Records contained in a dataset
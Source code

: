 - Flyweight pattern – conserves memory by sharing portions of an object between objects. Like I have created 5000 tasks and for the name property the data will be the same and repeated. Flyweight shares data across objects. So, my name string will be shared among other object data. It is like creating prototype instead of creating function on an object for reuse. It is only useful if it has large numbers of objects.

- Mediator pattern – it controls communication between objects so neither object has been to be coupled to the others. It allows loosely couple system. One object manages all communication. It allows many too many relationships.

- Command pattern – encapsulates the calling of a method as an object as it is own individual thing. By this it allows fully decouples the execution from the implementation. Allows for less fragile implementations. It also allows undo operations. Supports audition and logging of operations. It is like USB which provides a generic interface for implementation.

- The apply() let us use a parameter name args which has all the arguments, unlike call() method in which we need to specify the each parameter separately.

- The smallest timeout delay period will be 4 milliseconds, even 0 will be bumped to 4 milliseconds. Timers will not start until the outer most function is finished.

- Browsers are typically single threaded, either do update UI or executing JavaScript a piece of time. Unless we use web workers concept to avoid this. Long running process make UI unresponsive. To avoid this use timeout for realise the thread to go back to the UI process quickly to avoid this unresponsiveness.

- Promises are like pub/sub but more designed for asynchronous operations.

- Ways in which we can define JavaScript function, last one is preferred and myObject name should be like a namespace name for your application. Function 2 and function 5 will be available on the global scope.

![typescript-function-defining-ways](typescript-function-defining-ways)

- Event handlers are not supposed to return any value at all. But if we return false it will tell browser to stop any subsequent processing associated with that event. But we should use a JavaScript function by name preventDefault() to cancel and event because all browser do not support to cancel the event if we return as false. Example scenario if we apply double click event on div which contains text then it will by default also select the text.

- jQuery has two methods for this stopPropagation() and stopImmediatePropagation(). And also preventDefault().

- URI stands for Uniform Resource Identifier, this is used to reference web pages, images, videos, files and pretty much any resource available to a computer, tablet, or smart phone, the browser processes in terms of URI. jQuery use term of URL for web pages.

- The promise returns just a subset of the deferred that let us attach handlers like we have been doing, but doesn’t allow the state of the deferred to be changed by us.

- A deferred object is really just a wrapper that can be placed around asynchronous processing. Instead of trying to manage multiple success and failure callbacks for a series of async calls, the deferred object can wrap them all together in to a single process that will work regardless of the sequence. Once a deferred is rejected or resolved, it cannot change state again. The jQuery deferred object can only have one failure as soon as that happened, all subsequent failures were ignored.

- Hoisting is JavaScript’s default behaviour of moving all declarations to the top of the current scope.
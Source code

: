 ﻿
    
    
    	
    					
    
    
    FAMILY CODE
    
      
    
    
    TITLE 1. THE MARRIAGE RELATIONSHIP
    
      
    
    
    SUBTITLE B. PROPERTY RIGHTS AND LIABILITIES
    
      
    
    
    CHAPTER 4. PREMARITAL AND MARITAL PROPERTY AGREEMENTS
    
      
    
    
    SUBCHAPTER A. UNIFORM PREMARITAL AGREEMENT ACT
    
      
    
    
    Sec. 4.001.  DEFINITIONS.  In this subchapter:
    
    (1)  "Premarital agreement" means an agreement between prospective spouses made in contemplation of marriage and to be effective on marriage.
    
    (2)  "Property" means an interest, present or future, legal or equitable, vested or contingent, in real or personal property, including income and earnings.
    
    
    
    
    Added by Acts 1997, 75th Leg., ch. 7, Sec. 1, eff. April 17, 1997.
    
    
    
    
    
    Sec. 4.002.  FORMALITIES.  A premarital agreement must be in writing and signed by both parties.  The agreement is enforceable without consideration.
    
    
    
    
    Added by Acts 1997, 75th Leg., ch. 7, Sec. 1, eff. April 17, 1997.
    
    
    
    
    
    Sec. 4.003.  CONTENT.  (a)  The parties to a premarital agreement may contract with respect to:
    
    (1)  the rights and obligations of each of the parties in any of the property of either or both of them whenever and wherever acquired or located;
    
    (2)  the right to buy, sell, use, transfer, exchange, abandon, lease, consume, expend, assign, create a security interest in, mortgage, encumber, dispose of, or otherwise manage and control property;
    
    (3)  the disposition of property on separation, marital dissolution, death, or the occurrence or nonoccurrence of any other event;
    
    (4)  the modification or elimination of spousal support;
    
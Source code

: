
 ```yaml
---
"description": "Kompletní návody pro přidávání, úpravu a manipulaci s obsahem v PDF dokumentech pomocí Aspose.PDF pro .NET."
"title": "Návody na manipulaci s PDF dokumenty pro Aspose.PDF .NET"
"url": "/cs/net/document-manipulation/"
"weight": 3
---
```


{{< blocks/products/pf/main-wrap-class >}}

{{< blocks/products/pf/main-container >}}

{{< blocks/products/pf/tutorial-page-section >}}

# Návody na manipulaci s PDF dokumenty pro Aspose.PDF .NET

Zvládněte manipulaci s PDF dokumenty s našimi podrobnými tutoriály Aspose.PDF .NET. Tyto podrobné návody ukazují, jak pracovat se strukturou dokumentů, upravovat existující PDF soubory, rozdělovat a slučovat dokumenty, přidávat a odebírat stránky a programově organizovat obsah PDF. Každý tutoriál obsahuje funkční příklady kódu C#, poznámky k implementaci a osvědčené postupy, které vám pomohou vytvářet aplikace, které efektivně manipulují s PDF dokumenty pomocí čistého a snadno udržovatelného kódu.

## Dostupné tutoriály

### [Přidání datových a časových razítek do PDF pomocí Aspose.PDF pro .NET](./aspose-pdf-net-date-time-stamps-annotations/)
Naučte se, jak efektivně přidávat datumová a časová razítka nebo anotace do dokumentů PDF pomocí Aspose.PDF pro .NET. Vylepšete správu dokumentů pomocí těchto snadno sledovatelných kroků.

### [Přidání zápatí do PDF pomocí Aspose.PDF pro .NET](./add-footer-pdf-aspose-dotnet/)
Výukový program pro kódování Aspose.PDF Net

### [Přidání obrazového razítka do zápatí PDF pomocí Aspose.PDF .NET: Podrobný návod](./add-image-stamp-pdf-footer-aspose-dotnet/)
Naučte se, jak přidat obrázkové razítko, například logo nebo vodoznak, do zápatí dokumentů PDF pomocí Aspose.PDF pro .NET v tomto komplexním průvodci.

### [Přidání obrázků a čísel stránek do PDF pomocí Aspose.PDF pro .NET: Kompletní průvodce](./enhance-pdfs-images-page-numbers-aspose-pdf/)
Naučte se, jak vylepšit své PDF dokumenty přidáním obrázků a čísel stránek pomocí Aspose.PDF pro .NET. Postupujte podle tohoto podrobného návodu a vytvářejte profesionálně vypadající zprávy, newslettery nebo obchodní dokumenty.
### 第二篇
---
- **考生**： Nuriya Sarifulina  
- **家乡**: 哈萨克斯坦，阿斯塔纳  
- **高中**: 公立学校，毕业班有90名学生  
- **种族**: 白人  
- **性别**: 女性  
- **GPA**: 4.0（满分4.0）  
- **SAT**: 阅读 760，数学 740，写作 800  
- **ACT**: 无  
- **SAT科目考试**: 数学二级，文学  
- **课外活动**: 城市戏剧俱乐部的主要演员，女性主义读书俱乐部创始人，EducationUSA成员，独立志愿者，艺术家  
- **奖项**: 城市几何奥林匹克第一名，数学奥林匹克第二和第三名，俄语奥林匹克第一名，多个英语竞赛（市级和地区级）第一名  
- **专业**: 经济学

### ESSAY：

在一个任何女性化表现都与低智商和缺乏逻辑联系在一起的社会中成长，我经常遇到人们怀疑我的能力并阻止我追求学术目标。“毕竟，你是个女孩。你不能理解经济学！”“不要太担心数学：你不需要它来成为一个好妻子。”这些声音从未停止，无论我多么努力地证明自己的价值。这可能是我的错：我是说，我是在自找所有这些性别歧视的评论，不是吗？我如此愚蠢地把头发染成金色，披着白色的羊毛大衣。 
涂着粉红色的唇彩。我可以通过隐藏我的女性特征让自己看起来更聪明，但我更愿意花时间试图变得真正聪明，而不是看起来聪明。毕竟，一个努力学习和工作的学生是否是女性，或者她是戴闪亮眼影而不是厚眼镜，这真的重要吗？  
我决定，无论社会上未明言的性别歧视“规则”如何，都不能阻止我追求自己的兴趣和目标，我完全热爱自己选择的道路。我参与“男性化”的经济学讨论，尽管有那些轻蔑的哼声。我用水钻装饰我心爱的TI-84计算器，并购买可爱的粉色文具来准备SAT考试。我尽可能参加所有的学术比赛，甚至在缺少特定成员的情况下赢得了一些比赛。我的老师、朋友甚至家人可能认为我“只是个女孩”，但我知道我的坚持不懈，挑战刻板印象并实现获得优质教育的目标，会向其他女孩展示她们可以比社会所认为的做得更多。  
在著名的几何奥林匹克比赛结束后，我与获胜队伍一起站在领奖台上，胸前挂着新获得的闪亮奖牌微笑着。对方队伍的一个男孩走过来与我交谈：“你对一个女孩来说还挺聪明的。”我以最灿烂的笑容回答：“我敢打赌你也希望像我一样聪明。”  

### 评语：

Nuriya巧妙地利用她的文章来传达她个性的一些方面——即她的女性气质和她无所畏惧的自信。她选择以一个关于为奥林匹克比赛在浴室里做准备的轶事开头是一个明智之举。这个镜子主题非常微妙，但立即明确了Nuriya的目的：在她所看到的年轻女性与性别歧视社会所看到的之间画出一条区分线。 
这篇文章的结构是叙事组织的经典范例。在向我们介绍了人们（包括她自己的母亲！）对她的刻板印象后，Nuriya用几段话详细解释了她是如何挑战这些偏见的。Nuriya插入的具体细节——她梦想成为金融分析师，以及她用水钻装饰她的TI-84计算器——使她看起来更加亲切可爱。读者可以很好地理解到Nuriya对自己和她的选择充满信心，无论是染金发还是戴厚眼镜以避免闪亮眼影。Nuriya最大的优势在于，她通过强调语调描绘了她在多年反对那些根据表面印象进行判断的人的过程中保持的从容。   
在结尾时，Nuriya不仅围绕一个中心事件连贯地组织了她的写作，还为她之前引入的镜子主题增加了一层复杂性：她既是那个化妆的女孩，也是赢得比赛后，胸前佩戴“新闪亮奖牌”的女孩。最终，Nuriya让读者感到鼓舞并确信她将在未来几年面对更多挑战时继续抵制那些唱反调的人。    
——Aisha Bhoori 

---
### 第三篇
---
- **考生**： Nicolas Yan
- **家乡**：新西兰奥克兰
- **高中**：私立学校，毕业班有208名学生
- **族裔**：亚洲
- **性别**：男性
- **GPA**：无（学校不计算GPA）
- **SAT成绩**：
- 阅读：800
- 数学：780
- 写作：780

-- EXERCISE AIM --
Find the lines in the data that include "products", then copy each of them.

-- WRITTEN REPLY --
{{< blocks/products/pf/main-wrap-class >}}
{{< blocks/products/pf/main-container >}}
{{< blocks/products/pf/tutorial-page-section >}}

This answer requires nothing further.